しかし時間が経って、アイポッドは威力を発揮し始めた。発売開始3年で、販売量は1000万個を突破した。ソニ−・ウォークマンの発売開始後から3年間の販売量は、300万個だった。『ビジネス2.0』は、2010年までに5億個、地球上の人口15人に1人の割合でデジタル・ミュージック・プレーヤーを持つようになり、そのうちアイポッドのシェアが圧倒的だと見通した。

アイポッドのこのような成功は、なぜ可能となり、私たちの生活をどのように変えているのか。

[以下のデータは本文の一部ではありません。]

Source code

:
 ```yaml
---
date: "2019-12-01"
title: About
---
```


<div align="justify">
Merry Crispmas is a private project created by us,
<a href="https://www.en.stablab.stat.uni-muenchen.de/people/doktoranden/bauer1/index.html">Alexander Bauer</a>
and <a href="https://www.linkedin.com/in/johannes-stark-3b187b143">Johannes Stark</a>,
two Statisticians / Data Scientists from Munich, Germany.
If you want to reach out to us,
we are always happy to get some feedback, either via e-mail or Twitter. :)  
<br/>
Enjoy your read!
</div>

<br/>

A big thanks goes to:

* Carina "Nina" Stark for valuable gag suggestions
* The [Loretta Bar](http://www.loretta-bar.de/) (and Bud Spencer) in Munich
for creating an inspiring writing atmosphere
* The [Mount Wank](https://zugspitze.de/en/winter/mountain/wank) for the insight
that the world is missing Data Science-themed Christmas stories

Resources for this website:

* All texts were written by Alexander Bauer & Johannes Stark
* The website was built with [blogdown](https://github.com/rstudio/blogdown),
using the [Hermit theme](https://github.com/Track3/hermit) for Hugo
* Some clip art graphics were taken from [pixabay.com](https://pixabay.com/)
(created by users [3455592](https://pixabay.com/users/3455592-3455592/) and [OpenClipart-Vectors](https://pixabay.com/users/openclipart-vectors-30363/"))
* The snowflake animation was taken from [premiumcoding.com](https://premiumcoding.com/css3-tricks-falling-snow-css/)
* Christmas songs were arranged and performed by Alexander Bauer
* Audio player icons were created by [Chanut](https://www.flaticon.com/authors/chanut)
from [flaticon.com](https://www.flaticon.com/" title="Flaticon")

米国の情報技術(IT)専門のオンライン・ニュースサービス『ワイアード・ニュース』の編集者である著者が書いた同書は、この質問に対する解答を見出す。著者は、アイポッドの成功神話を、△新しい音楽メディアの本性に対する卓越した洞察、△ソフトウェアとハードウェア、コンテンツの3拍子を結合したシナジー、△単純だが高級なデザイン、△消費者の情熱が創出した自律的マーケティングの勝利、と分析する。

アイポッドは、ウォークマンが創造した個人的音楽の空間を深く広く確張した。ウォークマンが一枚のアルバムに入った曲に囲まれた浅い塹壕(ざんごう)に過ぎないとすれば、アイポッドはディスコテック分量の曲の峡谷を作り上げた。ウォークマンが小さな畑なら、アイポッドは膨大な領地だ。

これを可能にしたのは、ハードウェア(アイポッド)、ソフトウェア(iTunes)、オンライン・サービス(ミュージック・ストア)を同時に構築できたアップル社の企業文化にあった。

アップル社は、ソフトウェアとハードウェアに分化していくPC業界で、かたくなに総合製造の道に固執し、時代におくれた巨大企業という批判を受けたが、その弱点を強みに切り替えたのだ。

アップルの威力はデザインでも確認される。アイポッドは、多くのIT製造企業の生産品を集めて組立てた製品だ。IT製造企業が感嘆したのは、多くの部品をうまく結合した組み立ての技術だった。

多くのボタンがついたFMラジオ受信機のような初期のデザインをシンプルで洗練されたイメージに構築した「魔術」も驚くべきだが、伝統的に黒のイヤホンの色を本体と同じ白で統一したのが画龍点晴だった。

マーケティングの主役は、企業ではなく消費者だった。米国で、大規模な全国マーケティングの年間費用が平均2億ドルがかかるのに比べ、アップル社のマーケティング・コストは初年度2500万ドル、翌年4500万ドルだけだった。

しかし大衆は、自らアイポッド入りのシルエット写真を作り、自費を投じて非商業的インターネットの動画広告を作って、アイポッドの伝道師になった。デイビッド・ベッカムのようなスターも、自発的にアイポッドを利用する姿を露出し、この隊列に参加した。「カルト・ブランド」という本のタイトルは、アイポッドに対する宗教的崇拝に近いこのような異常熱気を指す。

アイポッドがもたらした文化革命も興味深い。ナイトクラブで、音楽の供給者(DJ)と需要者(ダンサー)の境界が崩れた。保存された曲を無作為に選曲して再生するシャッフル機能によって、過去、作曲家の統制下にあった歌が、独自の生命力を持つようになった。評論家たちは、これを美的統制の喪失だと批判するが、自分たちの日常的時間と空間を音楽的想像力を通じて自己の統制下に置こうとする現代人の欲望を反映する、という解釈も登場している。

今また、「メディアはメッセージだ」というマーシャル・マクルーハンの洞察が光を放っている。

原題『The Cult of iPod』(2005)。